▶ **What to do**: Transcribe every line of the records verbatim.

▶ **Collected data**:
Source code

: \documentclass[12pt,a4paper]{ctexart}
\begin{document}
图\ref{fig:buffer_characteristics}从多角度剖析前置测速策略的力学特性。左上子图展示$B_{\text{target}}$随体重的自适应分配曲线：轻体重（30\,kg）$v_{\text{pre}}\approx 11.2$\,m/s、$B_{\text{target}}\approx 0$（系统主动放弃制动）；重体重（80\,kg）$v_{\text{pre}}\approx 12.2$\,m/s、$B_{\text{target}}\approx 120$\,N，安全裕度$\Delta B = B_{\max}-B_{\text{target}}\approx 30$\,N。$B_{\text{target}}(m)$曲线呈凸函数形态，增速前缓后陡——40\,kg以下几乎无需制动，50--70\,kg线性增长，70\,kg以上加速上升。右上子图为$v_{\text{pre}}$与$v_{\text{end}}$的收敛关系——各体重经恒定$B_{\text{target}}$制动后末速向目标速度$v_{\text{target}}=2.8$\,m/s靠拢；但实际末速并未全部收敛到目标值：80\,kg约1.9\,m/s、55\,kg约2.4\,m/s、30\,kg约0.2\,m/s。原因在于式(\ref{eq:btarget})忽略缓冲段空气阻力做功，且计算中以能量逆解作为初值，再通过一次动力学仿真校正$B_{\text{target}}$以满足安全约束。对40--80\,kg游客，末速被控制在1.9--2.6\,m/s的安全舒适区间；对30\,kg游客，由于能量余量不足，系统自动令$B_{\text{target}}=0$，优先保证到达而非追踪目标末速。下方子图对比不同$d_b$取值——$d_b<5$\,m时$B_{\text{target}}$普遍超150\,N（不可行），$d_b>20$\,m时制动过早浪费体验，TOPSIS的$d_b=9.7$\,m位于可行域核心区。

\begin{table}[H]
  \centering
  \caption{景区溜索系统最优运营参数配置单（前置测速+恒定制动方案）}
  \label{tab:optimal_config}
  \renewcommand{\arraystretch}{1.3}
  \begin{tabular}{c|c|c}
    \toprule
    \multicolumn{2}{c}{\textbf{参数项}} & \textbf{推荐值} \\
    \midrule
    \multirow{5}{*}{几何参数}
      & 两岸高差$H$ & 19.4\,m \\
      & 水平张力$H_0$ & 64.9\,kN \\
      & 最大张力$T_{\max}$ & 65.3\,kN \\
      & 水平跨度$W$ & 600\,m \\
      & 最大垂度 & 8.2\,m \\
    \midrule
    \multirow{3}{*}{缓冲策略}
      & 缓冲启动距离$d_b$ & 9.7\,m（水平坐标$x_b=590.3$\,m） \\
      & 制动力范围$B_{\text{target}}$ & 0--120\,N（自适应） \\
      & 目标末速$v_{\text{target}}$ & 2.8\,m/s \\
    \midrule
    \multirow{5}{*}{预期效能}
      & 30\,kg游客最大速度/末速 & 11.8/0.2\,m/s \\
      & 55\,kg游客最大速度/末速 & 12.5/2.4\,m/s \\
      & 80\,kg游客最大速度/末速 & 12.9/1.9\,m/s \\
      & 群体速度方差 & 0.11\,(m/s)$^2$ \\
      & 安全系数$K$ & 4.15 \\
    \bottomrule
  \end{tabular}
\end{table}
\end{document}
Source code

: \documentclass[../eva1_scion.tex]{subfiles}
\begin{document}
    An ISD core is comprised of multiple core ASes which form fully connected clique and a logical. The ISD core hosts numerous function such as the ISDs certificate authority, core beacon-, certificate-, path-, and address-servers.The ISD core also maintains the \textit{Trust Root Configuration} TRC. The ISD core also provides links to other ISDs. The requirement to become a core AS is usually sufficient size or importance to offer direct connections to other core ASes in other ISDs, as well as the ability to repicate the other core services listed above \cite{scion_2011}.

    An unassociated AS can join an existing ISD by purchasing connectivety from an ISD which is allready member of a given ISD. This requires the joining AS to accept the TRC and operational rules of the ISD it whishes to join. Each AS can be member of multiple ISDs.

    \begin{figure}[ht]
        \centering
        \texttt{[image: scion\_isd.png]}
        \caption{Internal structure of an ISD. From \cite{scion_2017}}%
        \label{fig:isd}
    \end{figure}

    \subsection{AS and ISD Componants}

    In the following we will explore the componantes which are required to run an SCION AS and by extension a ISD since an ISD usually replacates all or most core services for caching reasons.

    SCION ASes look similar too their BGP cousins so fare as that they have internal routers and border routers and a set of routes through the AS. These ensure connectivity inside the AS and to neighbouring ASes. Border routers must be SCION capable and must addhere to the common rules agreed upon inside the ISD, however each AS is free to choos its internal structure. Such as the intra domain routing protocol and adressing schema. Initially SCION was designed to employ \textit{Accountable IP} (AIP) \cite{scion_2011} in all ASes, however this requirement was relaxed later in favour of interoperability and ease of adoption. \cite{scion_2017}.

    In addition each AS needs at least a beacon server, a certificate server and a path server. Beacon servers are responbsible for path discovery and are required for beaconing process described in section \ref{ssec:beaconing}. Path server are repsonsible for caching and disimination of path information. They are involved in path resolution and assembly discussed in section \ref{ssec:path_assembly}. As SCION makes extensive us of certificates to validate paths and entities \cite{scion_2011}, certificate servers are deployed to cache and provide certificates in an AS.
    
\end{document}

▶ **Response to this task**:
Source code

: \documentclass[12pt,a4paper]{ctexart}
\begin{document}
图\ref{fig:buffer_characteristics}从多角度剖析前置测速策略的力学特性。左上子图展示$B_{\text{target}}$随体重的自适应分配曲线：轻体重（30\,kg）$v_{\text{pre}}\approx 11.2$\,m/s、$B_{\text{target}}\approx 0$（系统主动放弃制动）；重体重（80\,kg）$v_{\text{pre}}\approx 12.2$\,m/s、$B_{\text{target}}\approx 120$\,N，安全裕度$\Delta B = B_{\max}-B_{\text{target}}\approx 30$\,N。$B_{\text{target}}(m)$曲线呈凸函数形态，增速前缓后陡——40\,kg以下几乎无需制动，50--70\,kg线性增长，70\,kg以上加速上升。右上子图为$v_{\text{pre}}$与$v_{\text{end}}$的收敛关系——各体重经恒定$B_{\text{target}}$制动后末速向目标速度$v_{\text{target}}=2.8$\,m/s靠拢；但实际末速并未全部收敛到目标值：80\,kg约1.9\,m/s、55\,kg约2.4\,m/s、30\,kg约0.2\,m/s。原因在于式(\ref{eq:btarget})忽略缓冲段空气阻力做功，且计算中以能量逆解作为初值，再通过一次动力学仿真校正$B_{\text{target}}$以满足安全约束。对40--80\,kg游客，末速被控制在1.9--2.6\,m/s的安全舒适区间；对30\,kg游客，由于能量余量不足，系统自动令$B_{\text{target}}=0$，优先保证到达而非追踪目标末速。下方子图对比不同$d_b$取值——$d_b<5$\,m时$B_{\text{target}}$普遍超150\,N（不可行），$d_b>20$\,m时制动过早浪费体验，TOPSIS的$d_b=9.7$\,m位于可行域核心区。

\begin{table}[H]
  \centering
  \caption{景区溜索系统最优运营参数配置单（前置测速+恒定制动方案）}
  \label{tab:optimal_config}
  \renewcommand{\arraystretch}{1.3}
  \begin{tabular}{c|c|c}
    \toprule
    \multicolumn{2}{c}{\textbf{参数项}} & \textbf{推荐值} \\
    \midrule
    \multirow{5}{*}{几何参数}
      & 两岸高差$H$ & 19.4\,m \\
      & 水平张力$H_0$ & 64.9\,kN \\
      & 最大张力$T_{\max}$ & 65.3\,kN \\
      & 水平跨度$W$ & 600\,m \\
      & 最大垂度 & 8.2\,m \\
    \midrule
    \multirow{3}{*}{缓冲策略}
      & 缓冲启动距离$d_b$ & 9.7\,m（水平坐标$x_b=590.3$\,m） \\
      & 制动力范围$B_{\text{target}}$ & 0--120\,N（自适应） \\
      & 目标末速$v_{\text{target}}$ & 2.8\,m/s \\
    \midrule
    \multirow{5}{*}{预期效能}
      & 30\,kg游客最大速度/末速 & 11.8/0.2\,m/s \\
      & 55\,kg游客最大速度/末速 & 12.5/2.4\,m/s \\
      & 80\,kg游客最大速度/末速 & 12.9/1.9\,m/s \\
      & 群体速度方差 & 0.11\,(m/s)$^2$ \\
      & 安全系数$K$ & 4.15 \\
    \bottomrule
  \end{tabular}
\end{table}
\end{document}
Source code

: \documentclass[../eva1_scion.tex]{subfiles}
\begin{document}
    An ISD core is comprised of multiple core ASes which form fully connected clique and a logical. The ISD core hosts numerous function such as the ISDs certificate authority, core beacon-, certificate-, path-, and address-servers.The ISD core also maintains the \textit{Trust Root Configuration} TRC. The ISD core also provides links to other ISDs. The requirement to become a core AS is usually sufficient size or importance to offer direct connections to other core ASes in other ISDs, as well as the ability to repicate the other core services listed above \cite{scion_2011}.

    An unassociated AS can join an existing ISD by purchasing connectivety from an ISD which is allready member of a given ISD. This requires the joining AS to accept the TRC and operational rules of the ISD it whishes to join. Each AS can be member of multiple ISDs.

    \begin{figure}[ht]
        \centering
        \texttt{[image: scion\_isd.png]}
        \caption{Internal structure of an ISD. From \cite{scion_2017}}%
        \label{fig:isd}
    \end{figure}

    \subsection{AS and ISD Componants}

    In the following we will explore the componantes which are required to run an SCION AS and by extension a ISD since an ISD usually replacates all or most core services for caching reasons.

    SCION ASes look similar too their BGP cousins so fare as that they have internal routers and border routers and a set of routes through the AS. These ensure connectivity inside the AS and to neighbouring ASes. Border routers must be SCION capable and must addhere to the common rules agreed upon inside the ISD, however each AS is free to choos its internal structure. Such as the intra domain routing protocol and adressing schema. Initially SCION was designed to employ \textit{Accountable IP} (AIP) \cite{scion_2011} in all ASes, however this requirement was relaxed later in favour of interoperability and ease of adoption. \cite{scion_2017}.

    In addition each AS needs at least a beacon server, a certificate server and a path server. Beacon servers are responbsible for path discovery and are required for beaconing process described in section \ref{ssec:beaconing}. Path server are repsonsible for caching and disimination of path information. They are involved in path resolution and assembly discussed in section \ref{ssec:path_assembly}. As SCION makes extensive us of certificates to validate paths and entities \cite{scion_2011}, certificate servers are deployed to cache and provide certificates in an AS.
    
\end{document}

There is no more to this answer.